* PROMPT: Could you repeat every record exactly as it appears?
■ ■ ■ ■
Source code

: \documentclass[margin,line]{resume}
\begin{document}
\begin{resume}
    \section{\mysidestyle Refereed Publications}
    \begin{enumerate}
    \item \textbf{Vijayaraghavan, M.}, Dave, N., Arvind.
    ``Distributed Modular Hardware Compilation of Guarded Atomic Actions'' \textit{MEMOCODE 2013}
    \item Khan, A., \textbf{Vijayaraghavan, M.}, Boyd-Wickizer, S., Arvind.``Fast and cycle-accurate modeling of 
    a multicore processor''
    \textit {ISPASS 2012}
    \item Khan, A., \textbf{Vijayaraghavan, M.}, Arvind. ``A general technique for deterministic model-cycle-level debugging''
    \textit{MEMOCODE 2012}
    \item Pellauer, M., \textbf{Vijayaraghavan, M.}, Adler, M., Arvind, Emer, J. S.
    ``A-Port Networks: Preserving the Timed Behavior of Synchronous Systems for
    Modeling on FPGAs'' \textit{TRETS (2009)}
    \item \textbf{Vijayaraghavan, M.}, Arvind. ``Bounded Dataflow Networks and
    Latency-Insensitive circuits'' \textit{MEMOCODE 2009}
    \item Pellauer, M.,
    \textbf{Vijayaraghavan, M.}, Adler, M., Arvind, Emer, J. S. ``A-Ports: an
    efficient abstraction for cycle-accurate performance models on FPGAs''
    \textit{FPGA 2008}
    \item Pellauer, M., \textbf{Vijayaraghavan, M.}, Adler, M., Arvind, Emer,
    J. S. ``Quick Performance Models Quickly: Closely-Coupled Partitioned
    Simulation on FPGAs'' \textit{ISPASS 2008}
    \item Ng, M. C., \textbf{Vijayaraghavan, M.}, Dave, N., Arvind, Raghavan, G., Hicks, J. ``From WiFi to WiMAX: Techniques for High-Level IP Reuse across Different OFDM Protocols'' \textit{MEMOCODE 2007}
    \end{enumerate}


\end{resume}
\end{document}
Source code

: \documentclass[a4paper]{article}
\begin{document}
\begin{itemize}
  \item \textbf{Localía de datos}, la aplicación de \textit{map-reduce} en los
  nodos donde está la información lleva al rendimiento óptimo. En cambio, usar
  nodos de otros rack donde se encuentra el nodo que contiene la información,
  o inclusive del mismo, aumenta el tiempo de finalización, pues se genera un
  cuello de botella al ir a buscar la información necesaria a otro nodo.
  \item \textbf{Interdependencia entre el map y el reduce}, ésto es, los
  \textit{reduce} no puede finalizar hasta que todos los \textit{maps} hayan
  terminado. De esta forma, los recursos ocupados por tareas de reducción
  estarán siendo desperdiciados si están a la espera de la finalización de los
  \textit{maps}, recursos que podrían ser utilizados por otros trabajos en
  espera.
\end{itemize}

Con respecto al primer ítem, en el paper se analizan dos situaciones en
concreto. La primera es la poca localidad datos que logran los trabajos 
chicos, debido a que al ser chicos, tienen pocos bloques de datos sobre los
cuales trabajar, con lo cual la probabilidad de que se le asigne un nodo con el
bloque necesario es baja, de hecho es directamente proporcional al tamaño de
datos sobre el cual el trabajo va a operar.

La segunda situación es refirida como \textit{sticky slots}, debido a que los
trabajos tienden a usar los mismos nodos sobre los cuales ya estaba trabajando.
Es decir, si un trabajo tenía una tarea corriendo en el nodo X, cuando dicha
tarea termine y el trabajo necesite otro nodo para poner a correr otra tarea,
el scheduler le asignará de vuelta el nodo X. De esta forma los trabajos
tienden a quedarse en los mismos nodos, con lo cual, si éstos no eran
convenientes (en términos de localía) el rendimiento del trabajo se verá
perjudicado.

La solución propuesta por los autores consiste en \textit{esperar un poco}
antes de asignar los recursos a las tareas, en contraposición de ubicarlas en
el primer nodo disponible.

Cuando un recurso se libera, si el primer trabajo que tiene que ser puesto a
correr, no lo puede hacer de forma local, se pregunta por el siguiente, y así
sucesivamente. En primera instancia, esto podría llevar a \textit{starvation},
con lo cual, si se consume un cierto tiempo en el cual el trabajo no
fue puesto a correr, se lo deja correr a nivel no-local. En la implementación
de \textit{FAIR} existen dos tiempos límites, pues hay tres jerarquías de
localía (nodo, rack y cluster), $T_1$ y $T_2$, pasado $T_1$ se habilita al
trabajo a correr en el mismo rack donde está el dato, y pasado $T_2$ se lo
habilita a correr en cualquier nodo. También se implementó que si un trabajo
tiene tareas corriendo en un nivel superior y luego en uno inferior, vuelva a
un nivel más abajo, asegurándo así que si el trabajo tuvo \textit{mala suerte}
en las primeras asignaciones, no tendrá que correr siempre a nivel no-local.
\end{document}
■ ■ ■ ■
* COMPLETED EXERCISE:
Source code

: \documentclass[margin,line]{resume}
\begin{document}
\begin{resume}
    \section{\mysidestyle Refereed Publications}
    \begin{enumerate}
    \item \textbf{Vijayaraghavan, M.}, Dave, N., Arvind.
    ``Distributed Modular Hardware Compilation of Guarded Atomic Actions'' \textit{MEMOCODE 2013}
    \item Khan, A., \textbf{Vijayaraghavan, M.}, Boyd-Wickizer, S., Arvind.``Fast and cycle-accurate modeling of 
    a multicore processor''
    \textit {ISPASS 2012}
    \item Khan, A., \textbf{Vijayaraghavan, M.}, Arvind. ``A general technique for deterministic model-cycle-level debugging''
    \textit{MEMOCODE 2012}
    \item Pellauer, M., \textbf{Vijayaraghavan, M.}, Adler, M., Arvind, Emer, J. S.
    ``A-Port Networks: Preserving the Timed Behavior of Synchronous Systems for
    Modeling on FPGAs'' \textit{TRETS (2009)}
    \item \textbf{Vijayaraghavan, M.}, Arvind. ``Bounded Dataflow Networks and
    Latency-Insensitive circuits'' \textit{MEMOCODE 2009}
    \item Pellauer, M.,
    \textbf{Vijayaraghavan, M.}, Adler, M., Arvind, Emer, J. S. ``A-Ports: an
    efficient abstraction for cycle-accurate performance models on FPGAs''
    \textit{FPGA 2008}
    \item Pellauer, M., \textbf{Vijayaraghavan, M.}, Adler, M., Arvind, Emer,
    J. S. ``Quick Performance Models Quickly: Closely-Coupled Partitioned
    Simulation on FPGAs'' \textit{ISPASS 2008}
    \item Ng, M. C., \textbf{Vijayaraghavan, M.}, Dave, N., Arvind, Raghavan, G., Hicks, J. ``From WiFi to WiMAX: Techniques for High-Level IP Reuse across Different OFDM Protocols'' \textit{MEMOCODE 2007}
    \end{enumerate}


\end{resume}
\end{document}
Source code

: \documentclass[a4paper]{article}
\begin{document}
\begin{itemize}
  \item \textbf{Localía de datos}, la aplicación de \textit{map-reduce} en los
  nodos donde está la información lleva al rendimiento óptimo. En cambio, usar
  nodos de otros rack donde se encuentra el nodo que contiene la información,
  o inclusive del mismo, aumenta el tiempo de finalización, pues se genera un
  cuello de botella al ir a buscar la información necesaria a otro nodo.
  \item \textbf{Interdependencia entre el map y el reduce}, ésto es, los
  \textit{reduce} no puede finalizar hasta que todos los \textit{maps} hayan
  terminado. De esta forma, los recursos ocupados por tareas de reducción
  estarán siendo desperdiciados si están a la espera de la finalización de los
  \textit{maps}, recursos que podrían ser utilizados por otros trabajos en
  espera.
\end{itemize}

Con respecto al primer ítem, en el paper se analizan dos situaciones en
concreto. La primera es la poca localidad datos que logran los trabajos 
chicos, debido a que al ser chicos, tienen pocos bloques de datos sobre los
cuales trabajar, con lo cual la probabilidad de que se le asigne un nodo con el
bloque necesario es baja, de hecho es directamente proporcional al tamaño de
datos sobre el cual el trabajo va a operar.

La segunda situación es refirida como \textit{sticky slots}, debido a que los
trabajos tienden a usar los mismos nodos sobre los cuales ya estaba trabajando.
Es decir, si un trabajo tenía una tarea corriendo en el nodo X, cuando dicha
tarea termine y el trabajo necesite otro nodo para poner a correr otra tarea,
el scheduler le asignará de vuelta el nodo X. De esta forma los trabajos
tienden a quedarse en los mismos nodos, con lo cual, si éstos no eran
convenientes (en términos de localía) el rendimiento del trabajo se verá
perjudicado.

La solución propuesta por los autores consiste en \textit{esperar un poco}
antes de asignar los recursos a las tareas, en contraposición de ubicarlas en
el primer nodo disponible.

Cuando un recurso se libera, si el primer trabajo que tiene que ser puesto a
correr, no lo puede hacer de forma local, se pregunta por el siguiente, y así
sucesivamente. En primera instancia, esto podría llevar a \textit{starvation},
con lo cual, si se consume un cierto tiempo en el cual el trabajo no
fue puesto a correr, se lo deja correr a nivel no-local. En la implementación
de \textit{FAIR} existen dos tiempos límites, pues hay tres jerarquías de
localía (nodo, rack y cluster), $T_1$ y $T_2$, pasado $T_1$ se habilita al
trabajo a correr en el mismo rack donde está el dato, y pasado $T_2$ se lo
habilita a correr en cualquier nodo. También se implementó que si un trabajo
tiene tareas corriendo en un nivel superior y luego en uno inferior, vuelva a
un nivel más abajo, asegurándo así que si el trabajo tuvo \textit{mala suerte}
en las primeras asignaciones, no tendrá que correr siempre a nivel no-local.
\end{document}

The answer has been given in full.